When the implantation of the blastocyst in the uterus happens successfully an intrauterine pregnancy is established.
Sometimes, the ovary may release two eggs both of which may be fertilized. If both the fertilized eggs implant in the uterus, then this results in the birth of fraternal twins. At times, a fertilized egg may split into two in the early stages and continue as two distinct eggs. This results in the birth of identical twins.
The fetus rapidly grows and the progress can be followed week to week. By the end of the third month, it has a beating heart, bones, fingernails, skin, kidneys and sweat glands. The external sex organs also begin to appear by now. The fetus also makes spontaneous movements but these cannot be felt by the mother.
Nausea and morning sickness may be present at this time for the mother. The breasts grow and change. Women who are prone to acne may experience outbreaks. Women do not usually gain much weight during the first three months of pregnancy.
In the second trimester, the skin of the fetus is covered by a greasy material known as vernix caseosa which protects the skin. The uterus has formed if the foetus is female. The eyelids are fused together. Almost all the organs of the foetus develop fully in the second trimester. The bone marrow starts making blood cells and taste buds also begin to form. The body is covered by fine hair known as lanugo.
Movement is felt by the mother for the first time in the second trimester. By now nausea, if present earlier will reduce and may disappear altogether. Breasts may start producing colostrum. Symptoms such as bleeding gums, nosebleeds may appear due to increased blood flow in the body. Shortness of breath and digestive problems such as heartburn and constipation may appear.
During the third trimester, the foetus has developed almost all vital organs. It now grows in size and weight. The lanugo or hair on the body has fallen off and the pupils in the eye can constrict and dilate. It has a firm grip and skin is no longer wrinkled.
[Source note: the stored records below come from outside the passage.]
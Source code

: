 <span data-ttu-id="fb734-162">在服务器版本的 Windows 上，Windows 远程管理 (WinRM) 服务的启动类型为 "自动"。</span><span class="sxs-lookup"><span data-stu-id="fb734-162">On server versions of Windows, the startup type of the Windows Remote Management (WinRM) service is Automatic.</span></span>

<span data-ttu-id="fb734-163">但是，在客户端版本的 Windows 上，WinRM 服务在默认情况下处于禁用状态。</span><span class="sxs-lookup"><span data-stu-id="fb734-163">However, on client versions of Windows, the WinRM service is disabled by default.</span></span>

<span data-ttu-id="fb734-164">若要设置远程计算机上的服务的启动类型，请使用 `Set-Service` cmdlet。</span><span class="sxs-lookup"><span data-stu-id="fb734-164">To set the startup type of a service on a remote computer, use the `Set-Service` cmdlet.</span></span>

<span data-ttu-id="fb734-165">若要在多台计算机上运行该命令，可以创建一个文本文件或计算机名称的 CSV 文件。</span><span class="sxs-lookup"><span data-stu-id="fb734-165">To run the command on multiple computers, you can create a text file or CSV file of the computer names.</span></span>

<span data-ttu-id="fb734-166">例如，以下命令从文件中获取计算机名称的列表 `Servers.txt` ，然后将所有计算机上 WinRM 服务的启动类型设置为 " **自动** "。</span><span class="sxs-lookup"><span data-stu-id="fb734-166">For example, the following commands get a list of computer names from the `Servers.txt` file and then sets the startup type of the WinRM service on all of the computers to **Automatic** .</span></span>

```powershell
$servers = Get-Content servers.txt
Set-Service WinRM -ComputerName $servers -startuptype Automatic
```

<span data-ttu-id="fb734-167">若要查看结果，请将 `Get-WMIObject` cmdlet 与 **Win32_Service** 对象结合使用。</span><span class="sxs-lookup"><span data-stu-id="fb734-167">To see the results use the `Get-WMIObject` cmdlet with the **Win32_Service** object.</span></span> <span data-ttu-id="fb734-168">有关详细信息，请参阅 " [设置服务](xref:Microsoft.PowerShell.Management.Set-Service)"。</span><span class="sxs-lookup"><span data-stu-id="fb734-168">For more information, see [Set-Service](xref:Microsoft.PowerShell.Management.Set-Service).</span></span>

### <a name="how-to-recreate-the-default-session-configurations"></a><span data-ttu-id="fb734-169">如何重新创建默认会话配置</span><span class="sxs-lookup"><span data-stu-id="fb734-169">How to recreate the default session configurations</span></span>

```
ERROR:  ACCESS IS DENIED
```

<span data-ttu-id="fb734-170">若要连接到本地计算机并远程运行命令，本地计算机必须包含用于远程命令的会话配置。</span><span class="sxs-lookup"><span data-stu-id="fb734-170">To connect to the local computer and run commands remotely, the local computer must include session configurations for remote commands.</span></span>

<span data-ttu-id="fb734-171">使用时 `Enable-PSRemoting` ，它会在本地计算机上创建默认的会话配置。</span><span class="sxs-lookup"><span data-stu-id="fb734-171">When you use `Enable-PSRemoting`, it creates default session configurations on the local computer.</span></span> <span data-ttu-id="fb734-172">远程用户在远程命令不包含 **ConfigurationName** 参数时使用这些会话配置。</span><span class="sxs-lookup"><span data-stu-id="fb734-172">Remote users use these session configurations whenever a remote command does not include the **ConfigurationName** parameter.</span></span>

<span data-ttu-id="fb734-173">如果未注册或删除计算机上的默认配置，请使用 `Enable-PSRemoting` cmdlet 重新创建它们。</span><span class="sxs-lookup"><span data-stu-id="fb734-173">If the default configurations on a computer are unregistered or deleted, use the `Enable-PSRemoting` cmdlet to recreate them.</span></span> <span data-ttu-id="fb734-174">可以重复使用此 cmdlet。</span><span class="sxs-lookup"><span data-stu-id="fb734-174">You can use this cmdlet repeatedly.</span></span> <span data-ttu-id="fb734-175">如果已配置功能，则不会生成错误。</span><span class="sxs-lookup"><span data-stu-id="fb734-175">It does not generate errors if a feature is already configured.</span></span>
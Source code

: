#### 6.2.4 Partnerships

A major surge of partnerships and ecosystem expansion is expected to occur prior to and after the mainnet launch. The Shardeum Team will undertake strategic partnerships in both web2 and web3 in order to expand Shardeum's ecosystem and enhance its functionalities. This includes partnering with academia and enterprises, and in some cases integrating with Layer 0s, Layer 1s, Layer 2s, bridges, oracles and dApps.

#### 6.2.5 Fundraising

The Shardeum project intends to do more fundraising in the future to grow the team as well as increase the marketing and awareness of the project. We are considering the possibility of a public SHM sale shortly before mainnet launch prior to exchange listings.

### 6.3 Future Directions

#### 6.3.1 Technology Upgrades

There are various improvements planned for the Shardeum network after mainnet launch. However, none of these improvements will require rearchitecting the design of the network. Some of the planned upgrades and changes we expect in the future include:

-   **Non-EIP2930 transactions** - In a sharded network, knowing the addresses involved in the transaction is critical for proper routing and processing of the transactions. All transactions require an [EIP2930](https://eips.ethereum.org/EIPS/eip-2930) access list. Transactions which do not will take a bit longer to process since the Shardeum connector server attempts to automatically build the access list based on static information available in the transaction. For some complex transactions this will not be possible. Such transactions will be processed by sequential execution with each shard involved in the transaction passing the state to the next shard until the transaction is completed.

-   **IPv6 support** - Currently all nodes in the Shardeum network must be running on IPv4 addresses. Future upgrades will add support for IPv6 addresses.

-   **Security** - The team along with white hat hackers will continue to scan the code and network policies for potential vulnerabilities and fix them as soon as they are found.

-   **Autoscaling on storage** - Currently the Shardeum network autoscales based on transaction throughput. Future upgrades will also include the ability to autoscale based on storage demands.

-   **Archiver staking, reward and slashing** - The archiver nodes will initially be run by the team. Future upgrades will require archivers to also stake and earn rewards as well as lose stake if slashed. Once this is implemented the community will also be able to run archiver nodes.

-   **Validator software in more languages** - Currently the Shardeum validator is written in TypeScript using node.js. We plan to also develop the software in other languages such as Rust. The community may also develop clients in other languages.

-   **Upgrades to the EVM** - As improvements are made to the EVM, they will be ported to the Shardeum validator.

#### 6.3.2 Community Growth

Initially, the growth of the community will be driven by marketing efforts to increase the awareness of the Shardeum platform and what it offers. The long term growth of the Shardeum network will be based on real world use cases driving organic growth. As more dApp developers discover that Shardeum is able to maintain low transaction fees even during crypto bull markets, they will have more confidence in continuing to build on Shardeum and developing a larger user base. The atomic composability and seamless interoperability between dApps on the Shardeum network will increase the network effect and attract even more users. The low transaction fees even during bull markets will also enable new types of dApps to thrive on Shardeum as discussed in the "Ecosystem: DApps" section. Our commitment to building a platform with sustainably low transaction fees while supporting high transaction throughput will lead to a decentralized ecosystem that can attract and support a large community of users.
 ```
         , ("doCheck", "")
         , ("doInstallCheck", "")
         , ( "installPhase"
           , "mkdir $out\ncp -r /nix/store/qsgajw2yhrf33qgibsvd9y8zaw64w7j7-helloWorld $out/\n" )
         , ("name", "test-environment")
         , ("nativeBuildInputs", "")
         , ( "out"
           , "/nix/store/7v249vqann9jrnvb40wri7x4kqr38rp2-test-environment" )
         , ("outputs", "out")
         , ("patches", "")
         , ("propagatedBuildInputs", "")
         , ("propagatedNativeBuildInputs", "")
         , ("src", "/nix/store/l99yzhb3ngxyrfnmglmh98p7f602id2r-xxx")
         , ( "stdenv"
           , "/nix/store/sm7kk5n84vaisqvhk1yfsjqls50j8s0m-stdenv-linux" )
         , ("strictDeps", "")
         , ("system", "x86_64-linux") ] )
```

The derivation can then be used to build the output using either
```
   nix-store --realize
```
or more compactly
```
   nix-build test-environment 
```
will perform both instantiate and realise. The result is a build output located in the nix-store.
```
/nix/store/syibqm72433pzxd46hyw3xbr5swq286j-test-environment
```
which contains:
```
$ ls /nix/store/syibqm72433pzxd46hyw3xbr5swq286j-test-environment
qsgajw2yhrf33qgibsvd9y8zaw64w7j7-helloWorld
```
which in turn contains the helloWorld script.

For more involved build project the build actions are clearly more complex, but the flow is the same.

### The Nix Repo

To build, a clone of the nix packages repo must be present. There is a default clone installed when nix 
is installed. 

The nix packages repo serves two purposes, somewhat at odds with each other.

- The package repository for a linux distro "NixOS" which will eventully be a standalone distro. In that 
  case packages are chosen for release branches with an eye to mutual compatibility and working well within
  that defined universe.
As the foetus grows it puts more strain on the mother’s body. Common pregnancy symptoms such as fatigue, troubled sleep, frequent urination, shortness of breath, varicose veins, and stretch marks continue to the end of pregnancy. If the foetus moves down to the lower part of the uterus, then this may relieve constipation and heartburn that are common earlier in pregnancy. But some foetuses do not move down until the very end of pregnancy. The baby may be born anytime between the 38th to 42nd week, but the 40th week is the usual time.